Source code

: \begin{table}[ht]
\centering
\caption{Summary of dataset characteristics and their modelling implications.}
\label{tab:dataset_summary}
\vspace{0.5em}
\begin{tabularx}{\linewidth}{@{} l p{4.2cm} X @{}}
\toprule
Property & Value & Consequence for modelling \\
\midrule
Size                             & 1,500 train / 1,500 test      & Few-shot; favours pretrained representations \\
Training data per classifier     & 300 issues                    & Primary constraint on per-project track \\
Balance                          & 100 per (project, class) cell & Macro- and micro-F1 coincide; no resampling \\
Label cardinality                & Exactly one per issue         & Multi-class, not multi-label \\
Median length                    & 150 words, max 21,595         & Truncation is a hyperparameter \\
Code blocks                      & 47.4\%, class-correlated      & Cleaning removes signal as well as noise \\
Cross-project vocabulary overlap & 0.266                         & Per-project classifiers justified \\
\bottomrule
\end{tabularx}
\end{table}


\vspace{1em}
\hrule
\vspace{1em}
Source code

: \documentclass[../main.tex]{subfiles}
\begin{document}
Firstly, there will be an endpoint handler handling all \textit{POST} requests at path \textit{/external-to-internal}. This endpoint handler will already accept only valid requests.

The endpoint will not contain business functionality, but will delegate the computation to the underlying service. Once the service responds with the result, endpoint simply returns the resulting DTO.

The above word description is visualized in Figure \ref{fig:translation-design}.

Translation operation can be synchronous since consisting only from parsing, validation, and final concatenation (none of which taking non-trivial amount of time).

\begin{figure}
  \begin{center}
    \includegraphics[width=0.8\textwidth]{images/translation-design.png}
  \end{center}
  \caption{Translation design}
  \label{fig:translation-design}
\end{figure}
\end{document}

---

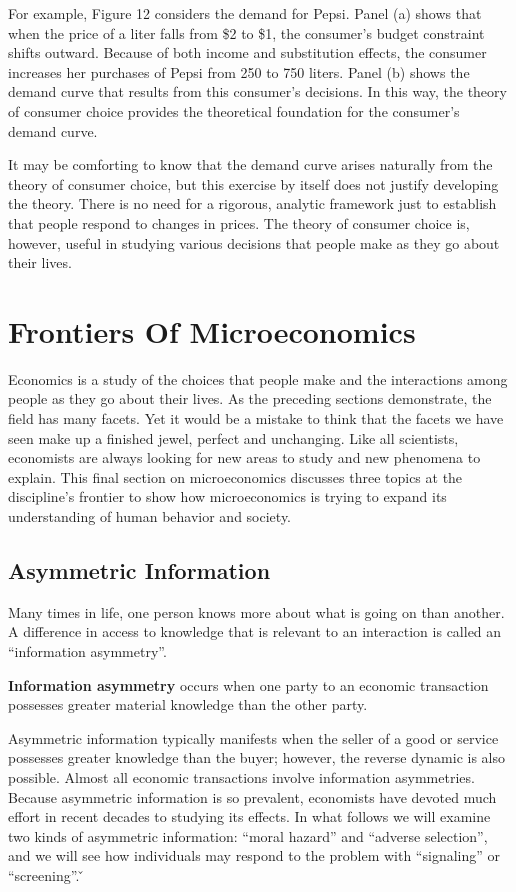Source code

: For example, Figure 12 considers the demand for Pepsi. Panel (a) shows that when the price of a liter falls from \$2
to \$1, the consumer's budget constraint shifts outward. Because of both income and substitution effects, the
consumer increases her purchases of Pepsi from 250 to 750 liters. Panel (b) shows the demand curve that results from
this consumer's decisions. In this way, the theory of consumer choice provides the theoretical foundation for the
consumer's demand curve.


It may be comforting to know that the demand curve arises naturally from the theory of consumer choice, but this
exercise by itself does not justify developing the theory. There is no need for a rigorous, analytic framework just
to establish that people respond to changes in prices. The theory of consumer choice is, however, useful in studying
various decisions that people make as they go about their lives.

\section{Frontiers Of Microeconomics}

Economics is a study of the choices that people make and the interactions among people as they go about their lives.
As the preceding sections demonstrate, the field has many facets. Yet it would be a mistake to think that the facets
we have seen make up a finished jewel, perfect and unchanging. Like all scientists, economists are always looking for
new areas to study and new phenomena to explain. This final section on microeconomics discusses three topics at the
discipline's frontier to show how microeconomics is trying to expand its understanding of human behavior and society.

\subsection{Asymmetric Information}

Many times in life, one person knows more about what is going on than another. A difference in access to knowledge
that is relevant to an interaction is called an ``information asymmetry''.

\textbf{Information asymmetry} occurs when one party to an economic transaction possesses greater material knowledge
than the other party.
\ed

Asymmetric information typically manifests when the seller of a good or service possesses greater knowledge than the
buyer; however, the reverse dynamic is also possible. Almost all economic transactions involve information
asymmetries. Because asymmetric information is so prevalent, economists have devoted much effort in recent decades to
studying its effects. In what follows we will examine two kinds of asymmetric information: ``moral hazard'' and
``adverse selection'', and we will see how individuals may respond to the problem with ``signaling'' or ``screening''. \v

▸ **About this exercise**: Where the listing above has a line with "to establish that", start there, and output every line exactly through the line with "selection'', and we", which is also included.

▸ **Worked solution**:
to establish that people respond to changes in prices. The theory of consumer choice is, however, useful in studying
various decisions that people make as they go about their lives.

\section{Frontiers Of Microeconomics}

Economics is a study of the choices that people make and the interactions among people as they go about their lives.
As the preceding sections demonstrate, the field has many facets. Yet it would be a mistake to think that the facets
we have seen make up a finished jewel, perfect and unchanging. Like all scientists, economists are always looking for
new areas to study and new phenomena to explain. This final section on microeconomics discusses three topics at the
discipline's frontier to show how microeconomics is trying to expand its understanding of human behavior and society.

\subsection{Asymmetric Information}

Many times in life, one person knows more about what is going on than another. A difference in access to knowledge
that is relevant to an interaction is called an ``information asymmetry''.

\textbf{Information asymmetry} occurs when one party to an economic transaction possesses greater material knowledge
than the other party.
\ed

Asymmetric information typically manifests when the seller of a good or service possesses greater knowledge than the
buyer; however, the reverse dynamic is also possible. Almost all economic transactions involve information
asymmetries. Because asymmetric information is so prevalent, economists have devoted much effort in recent decades to
studying its effects. In what follows we will examine two kinds of asymmetric information: ``moral hazard'' and
``adverse selection'', and we will see how individuals may respond to the problem with ``signaling'' or ``screening''. \v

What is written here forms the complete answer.